This afternoon Rodgers faces a fourth derby encounter with Rangers, but the 44-year-old gave little indication there would be a whole host of such confrontations ahead for him, in what appeared to mark a shifting of tone about his length of tenure.

“My plan in my time here is just to do the very best that I can,” he said. “Whether that’s for one year or another four or five years, I want to raise the standard here that hopefully pushes the club to the maximum. I’m on a one-year contract so you can’t predict a manager’s stay. You can’t say how long you are going to be there.

“On a Saturday you walk on water and on a Monday you’re the devil. A manager would love to say that you can stay and build something but modern society doesn’t really allow you to do that. You look at [Claudio] Ranieri. So for all you’d like to say this or that you can only promise that while you are here that you do the very best that you can. You want to set out a vision that hopefully allows the club to go forward.

“My obligation is for a legacy here. So what is the one I want to leave here? That compared to the first day that I walked in, on the day that I walk out the club is in a better place. Can I develop players? Can I influence players to play the game in a different way to what they maybe thought before? If that spreads to helping the Scottish game, then great. And I hope I can bring some sort of profile to a game that everyone was starting to ridicule. People were maybe putting Scottish football down but hopefully now people are thinking, ‘actually, it’s OK up there’. That’s my legacy for Celtic for however long that is. Time will tell.”

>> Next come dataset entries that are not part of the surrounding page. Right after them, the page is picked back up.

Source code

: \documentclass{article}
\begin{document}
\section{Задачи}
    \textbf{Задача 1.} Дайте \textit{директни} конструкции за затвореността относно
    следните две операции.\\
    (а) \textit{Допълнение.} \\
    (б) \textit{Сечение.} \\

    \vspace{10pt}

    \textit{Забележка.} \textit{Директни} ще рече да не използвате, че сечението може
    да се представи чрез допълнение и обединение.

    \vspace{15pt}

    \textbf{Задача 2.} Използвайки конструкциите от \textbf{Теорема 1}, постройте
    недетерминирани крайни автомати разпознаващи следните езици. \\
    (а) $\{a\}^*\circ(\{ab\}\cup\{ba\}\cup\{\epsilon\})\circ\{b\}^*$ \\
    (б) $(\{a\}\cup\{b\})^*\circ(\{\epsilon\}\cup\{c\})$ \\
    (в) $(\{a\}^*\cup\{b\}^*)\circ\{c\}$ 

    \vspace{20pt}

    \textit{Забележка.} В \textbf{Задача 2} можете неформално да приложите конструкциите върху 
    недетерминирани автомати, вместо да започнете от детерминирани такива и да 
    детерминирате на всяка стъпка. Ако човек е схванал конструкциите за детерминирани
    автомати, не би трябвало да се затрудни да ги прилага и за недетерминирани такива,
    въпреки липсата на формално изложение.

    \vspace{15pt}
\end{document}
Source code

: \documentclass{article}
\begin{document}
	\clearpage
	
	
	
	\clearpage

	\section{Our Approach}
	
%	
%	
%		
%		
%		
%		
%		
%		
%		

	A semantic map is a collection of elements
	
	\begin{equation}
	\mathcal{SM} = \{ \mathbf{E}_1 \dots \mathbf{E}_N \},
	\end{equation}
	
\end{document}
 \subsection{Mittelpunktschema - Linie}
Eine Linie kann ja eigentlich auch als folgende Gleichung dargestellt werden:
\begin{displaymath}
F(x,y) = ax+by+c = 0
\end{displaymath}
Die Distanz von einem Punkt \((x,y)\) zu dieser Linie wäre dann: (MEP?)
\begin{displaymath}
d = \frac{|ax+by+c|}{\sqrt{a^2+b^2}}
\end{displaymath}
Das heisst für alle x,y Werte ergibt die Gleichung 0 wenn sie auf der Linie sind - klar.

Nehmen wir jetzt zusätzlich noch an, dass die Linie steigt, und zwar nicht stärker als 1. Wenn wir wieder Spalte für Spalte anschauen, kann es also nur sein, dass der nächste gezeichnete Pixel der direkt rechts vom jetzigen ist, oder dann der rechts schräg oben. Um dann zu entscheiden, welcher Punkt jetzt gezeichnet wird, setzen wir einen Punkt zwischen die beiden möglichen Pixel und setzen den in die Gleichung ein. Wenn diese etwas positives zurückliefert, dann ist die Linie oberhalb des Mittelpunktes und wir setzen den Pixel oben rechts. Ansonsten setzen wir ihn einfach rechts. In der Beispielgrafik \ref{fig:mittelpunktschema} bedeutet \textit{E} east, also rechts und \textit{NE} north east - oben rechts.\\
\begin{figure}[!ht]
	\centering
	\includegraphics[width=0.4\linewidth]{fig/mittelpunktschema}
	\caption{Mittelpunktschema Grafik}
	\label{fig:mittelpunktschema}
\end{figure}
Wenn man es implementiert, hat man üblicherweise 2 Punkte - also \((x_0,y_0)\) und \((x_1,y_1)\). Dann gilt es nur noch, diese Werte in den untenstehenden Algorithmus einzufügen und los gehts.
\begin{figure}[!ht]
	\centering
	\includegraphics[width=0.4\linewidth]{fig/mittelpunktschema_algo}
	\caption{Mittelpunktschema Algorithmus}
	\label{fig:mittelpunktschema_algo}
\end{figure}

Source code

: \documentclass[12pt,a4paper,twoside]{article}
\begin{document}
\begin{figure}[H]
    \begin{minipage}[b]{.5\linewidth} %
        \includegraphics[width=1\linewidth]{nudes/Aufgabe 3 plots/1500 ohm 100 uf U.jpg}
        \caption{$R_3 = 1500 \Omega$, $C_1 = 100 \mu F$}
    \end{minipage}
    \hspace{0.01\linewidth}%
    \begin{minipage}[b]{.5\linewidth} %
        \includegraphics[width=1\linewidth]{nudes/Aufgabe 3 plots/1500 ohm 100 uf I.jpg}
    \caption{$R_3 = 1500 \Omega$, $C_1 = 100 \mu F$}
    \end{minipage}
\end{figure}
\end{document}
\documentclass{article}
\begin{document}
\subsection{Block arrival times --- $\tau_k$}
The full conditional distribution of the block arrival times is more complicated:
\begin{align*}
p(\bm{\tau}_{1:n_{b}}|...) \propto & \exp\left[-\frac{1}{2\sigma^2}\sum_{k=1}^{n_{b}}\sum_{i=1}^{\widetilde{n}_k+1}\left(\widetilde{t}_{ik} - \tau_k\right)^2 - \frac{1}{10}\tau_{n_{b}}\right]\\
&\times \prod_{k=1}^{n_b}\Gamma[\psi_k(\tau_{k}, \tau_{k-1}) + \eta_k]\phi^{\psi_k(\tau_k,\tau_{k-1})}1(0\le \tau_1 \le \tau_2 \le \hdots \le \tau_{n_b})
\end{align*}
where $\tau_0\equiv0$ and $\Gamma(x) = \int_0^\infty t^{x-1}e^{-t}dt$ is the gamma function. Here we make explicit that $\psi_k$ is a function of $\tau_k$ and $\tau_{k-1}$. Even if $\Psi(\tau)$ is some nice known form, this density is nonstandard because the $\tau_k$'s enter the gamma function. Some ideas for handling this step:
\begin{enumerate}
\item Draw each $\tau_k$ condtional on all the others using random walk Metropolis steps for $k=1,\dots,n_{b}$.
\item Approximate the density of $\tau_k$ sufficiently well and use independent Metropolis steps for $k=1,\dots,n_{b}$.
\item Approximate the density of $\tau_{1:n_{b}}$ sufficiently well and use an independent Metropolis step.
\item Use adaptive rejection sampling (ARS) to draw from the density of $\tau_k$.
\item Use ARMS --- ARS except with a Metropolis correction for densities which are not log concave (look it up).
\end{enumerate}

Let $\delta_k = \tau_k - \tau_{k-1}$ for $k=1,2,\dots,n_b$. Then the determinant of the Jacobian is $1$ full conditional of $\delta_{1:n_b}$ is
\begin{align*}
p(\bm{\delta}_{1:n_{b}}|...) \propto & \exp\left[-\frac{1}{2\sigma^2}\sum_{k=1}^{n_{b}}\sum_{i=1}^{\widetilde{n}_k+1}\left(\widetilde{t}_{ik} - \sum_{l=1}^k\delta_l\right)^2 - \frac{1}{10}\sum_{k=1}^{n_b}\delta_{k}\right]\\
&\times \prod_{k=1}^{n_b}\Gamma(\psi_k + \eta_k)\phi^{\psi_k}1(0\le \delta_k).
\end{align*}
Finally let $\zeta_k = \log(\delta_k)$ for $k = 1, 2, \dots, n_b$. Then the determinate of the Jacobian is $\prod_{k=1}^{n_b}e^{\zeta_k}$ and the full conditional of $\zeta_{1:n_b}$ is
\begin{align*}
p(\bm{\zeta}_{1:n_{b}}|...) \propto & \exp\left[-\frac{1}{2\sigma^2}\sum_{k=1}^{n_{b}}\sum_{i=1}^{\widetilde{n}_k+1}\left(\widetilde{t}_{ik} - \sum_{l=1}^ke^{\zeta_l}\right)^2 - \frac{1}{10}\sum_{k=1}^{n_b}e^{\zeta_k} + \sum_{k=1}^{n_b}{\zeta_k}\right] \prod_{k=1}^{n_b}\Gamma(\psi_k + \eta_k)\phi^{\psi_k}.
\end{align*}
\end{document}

That is somewhat different to Rodgers saying the other month he envisaged staying as long as the club wants him. He knows he has a four-year tenure on that basis if he wants it because there is no possibility of Celtic being knocked off their perch by the Ibrox side they will entertain today. The question is whether he does want more than a one-year stay when the summer is likely to present the possibility of vacancies at Tottenham Hotspur and Arsenal that he could be considered for, and certainly which he would be ideally suited for.

It may be that he is too successful too quickly. If he leads Celtic to only a fourth treble in their history, and does so without losing a domestic game after performing creditably in a dastardly difficult Champions League group, it would make for a season monstrously difficult ever to top. Yet, he sees aspects of the challenge presented to someone priding himself as a developer of players in Scottish football that all the riches of the English Premier League do not provide.

“You just don’t have the finances up here to compete with it,” he said. “Years ago you could get somewhere near but having been at Liverpool for three-and-a-half years and knowing what they are and the scale of it is difficult, but you have to find other ways. I don’t see it as a negative. If you are a player or manager working in the Premier League you can maybe double, triple or quadruple your wages but I have learnt that happiness is more important, you have to be happy in your work.

“Of course salary is important. I will never go back to Ireland when I am 70 with my walking stick and get a loaf of bread on loyalty. I’ll walk in and probably by that time it will cost me a fiver. I am not going to get it given to me, so I respect that you have to earn, particularly for players because it’s such a short career but it’s not everything.

“My experience now tells me I’d much rather be happy and in something that I can create and build as opposed to fighting fires all the time.”